- The task -
In how many lines of the listing below does the word "программирования" occur? Say only the number.

:::

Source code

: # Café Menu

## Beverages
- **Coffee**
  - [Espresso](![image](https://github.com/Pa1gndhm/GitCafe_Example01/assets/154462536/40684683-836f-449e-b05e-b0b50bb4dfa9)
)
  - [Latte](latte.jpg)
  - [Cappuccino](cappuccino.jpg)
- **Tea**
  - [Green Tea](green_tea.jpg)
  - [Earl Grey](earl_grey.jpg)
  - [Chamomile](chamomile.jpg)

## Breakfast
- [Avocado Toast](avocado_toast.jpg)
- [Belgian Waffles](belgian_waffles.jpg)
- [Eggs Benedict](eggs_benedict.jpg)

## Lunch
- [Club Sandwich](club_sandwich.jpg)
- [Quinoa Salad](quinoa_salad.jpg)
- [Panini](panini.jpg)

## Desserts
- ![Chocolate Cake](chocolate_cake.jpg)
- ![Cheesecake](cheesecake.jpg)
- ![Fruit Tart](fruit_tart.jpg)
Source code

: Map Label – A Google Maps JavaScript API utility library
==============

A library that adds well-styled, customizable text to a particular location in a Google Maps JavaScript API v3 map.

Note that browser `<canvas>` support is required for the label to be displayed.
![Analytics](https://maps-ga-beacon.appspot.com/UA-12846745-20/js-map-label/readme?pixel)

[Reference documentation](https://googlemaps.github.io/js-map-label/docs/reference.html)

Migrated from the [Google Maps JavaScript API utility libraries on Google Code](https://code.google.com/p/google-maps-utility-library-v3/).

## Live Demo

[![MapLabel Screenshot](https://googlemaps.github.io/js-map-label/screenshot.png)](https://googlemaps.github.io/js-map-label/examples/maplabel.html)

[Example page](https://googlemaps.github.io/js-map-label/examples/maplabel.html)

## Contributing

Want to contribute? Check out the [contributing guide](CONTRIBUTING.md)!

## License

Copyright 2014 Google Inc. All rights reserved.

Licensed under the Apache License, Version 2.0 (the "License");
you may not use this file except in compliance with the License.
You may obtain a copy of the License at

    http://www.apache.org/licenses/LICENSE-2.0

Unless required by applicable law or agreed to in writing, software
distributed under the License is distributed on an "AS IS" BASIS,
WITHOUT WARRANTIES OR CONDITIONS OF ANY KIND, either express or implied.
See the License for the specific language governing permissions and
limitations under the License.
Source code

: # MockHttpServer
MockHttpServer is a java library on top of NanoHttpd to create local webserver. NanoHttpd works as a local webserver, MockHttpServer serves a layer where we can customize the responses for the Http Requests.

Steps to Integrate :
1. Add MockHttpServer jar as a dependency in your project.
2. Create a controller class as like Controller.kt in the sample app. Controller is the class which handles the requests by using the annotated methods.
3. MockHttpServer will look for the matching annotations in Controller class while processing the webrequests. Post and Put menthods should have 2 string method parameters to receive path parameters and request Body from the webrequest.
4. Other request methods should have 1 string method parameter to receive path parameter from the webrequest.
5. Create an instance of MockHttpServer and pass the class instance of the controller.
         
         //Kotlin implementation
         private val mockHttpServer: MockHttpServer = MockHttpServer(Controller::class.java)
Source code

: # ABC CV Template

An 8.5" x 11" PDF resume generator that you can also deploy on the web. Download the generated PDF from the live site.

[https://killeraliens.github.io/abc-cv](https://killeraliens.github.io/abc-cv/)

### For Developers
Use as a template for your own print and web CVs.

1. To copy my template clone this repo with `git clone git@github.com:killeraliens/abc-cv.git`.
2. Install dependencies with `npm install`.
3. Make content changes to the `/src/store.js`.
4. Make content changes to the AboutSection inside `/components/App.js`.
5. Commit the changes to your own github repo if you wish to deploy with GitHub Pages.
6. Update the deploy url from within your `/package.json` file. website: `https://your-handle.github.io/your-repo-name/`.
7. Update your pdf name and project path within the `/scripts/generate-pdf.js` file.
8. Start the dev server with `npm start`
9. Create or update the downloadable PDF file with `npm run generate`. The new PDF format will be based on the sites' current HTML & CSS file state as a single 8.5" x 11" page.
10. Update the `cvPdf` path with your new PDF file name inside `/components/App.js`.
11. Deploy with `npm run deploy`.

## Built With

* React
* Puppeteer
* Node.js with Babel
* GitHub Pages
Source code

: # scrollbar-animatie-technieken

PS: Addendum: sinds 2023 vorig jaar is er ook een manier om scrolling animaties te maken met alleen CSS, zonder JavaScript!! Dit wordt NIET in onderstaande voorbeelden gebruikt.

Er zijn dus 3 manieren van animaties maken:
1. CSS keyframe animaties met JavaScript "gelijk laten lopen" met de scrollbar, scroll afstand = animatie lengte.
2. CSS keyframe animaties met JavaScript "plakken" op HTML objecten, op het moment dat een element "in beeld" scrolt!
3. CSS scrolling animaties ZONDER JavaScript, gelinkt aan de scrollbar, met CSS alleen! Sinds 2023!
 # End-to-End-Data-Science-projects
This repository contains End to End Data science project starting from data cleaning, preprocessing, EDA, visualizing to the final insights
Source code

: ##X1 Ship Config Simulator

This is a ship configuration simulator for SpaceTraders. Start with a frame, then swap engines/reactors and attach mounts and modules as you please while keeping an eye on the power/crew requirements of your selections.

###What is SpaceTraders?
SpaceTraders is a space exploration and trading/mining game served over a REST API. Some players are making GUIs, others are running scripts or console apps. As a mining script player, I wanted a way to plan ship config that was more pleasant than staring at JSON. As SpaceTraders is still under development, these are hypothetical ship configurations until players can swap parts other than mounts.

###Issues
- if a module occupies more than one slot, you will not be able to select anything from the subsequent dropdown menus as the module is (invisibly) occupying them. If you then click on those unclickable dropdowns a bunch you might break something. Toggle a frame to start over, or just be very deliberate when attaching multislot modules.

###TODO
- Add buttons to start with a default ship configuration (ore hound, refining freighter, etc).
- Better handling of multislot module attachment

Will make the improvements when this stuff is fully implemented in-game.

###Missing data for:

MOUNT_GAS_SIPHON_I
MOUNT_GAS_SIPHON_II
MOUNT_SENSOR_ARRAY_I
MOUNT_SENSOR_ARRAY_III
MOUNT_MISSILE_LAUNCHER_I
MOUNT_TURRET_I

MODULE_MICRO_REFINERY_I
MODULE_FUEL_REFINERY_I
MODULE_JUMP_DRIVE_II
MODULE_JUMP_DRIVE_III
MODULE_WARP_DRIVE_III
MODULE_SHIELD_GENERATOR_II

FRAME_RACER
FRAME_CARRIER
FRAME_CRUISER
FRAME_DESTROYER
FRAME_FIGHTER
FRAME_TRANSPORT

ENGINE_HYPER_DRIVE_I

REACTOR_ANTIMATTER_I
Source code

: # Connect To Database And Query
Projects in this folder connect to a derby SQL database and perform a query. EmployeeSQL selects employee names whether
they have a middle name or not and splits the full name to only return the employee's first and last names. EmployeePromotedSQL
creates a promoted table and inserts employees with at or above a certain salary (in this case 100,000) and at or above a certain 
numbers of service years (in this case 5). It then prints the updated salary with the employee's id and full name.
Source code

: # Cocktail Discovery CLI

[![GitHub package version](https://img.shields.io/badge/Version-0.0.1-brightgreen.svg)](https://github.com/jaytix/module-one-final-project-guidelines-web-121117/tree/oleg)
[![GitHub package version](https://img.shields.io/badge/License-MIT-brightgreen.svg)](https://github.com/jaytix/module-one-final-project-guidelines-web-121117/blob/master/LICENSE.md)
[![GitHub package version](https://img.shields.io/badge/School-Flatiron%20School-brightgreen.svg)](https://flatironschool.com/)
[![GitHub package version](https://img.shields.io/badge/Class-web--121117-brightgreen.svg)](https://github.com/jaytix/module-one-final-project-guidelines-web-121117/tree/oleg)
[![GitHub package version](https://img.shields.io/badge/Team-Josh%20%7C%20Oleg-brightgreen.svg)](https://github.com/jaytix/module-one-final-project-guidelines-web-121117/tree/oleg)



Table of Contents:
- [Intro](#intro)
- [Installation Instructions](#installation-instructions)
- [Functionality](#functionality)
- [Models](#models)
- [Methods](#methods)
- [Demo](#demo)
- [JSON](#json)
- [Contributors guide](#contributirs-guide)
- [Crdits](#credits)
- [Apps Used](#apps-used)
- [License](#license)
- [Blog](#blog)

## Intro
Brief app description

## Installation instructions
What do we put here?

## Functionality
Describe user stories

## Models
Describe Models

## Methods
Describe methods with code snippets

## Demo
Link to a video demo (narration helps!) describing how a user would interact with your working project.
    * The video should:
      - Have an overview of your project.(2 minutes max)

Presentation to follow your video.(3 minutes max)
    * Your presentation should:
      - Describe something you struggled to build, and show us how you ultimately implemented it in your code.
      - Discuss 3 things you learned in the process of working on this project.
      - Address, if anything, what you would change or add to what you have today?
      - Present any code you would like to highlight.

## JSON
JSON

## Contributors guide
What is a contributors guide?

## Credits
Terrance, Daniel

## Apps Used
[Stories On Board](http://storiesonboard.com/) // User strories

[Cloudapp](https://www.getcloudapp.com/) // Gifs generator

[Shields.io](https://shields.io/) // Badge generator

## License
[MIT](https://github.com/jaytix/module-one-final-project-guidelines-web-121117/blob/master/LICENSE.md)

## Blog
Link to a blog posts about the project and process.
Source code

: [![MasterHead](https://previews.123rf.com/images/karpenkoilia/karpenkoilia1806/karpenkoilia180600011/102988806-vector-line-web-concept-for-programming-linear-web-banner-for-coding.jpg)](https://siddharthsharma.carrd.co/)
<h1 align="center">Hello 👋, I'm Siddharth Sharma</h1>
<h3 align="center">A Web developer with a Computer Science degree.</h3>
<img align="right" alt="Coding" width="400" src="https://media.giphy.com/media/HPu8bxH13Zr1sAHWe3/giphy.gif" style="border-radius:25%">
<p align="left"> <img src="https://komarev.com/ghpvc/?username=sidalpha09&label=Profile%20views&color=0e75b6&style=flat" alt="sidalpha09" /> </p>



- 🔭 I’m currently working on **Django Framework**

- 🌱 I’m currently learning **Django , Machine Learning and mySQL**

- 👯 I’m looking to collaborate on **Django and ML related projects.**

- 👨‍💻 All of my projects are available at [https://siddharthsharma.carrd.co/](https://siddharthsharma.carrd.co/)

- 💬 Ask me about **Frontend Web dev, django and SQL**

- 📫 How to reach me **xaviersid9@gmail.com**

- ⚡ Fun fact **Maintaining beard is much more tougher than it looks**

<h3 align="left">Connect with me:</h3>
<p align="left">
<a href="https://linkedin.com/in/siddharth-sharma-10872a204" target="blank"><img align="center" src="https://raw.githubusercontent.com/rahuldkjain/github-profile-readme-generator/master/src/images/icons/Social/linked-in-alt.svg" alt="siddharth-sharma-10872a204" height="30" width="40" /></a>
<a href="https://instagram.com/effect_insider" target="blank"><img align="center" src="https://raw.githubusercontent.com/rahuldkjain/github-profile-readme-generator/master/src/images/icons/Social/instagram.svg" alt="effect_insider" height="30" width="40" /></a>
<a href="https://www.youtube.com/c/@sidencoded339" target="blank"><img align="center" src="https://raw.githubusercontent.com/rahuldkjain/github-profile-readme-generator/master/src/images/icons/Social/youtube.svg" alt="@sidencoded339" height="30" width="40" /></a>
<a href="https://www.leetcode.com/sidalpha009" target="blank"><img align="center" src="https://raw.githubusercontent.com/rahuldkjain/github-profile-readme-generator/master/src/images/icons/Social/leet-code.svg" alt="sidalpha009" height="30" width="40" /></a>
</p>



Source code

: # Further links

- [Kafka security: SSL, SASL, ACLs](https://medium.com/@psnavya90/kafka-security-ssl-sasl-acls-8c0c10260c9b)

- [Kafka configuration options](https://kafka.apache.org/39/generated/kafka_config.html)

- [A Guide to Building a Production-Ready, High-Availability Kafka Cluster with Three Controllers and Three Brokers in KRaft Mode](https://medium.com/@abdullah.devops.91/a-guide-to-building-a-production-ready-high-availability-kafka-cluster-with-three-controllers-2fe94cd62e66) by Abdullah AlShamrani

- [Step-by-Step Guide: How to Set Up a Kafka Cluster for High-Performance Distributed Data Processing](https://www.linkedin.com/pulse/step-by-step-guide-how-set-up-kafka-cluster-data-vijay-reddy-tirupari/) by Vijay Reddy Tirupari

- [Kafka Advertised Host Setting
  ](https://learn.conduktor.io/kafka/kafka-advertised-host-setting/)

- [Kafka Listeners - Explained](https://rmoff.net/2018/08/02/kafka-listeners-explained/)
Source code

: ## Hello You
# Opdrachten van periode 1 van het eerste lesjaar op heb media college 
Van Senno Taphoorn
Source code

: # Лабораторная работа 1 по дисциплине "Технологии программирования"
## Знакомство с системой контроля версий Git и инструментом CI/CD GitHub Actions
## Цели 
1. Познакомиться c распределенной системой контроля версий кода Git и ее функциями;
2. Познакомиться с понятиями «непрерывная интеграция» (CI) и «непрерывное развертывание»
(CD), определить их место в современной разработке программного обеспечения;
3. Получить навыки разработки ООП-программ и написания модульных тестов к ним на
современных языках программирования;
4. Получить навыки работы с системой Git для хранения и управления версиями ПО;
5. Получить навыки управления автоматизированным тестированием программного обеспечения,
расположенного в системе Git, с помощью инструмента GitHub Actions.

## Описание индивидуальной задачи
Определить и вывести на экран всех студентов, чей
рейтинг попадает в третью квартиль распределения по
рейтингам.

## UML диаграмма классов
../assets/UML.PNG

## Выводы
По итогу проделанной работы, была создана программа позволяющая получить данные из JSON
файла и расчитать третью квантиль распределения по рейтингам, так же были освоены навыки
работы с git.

:::

- Written solution -
2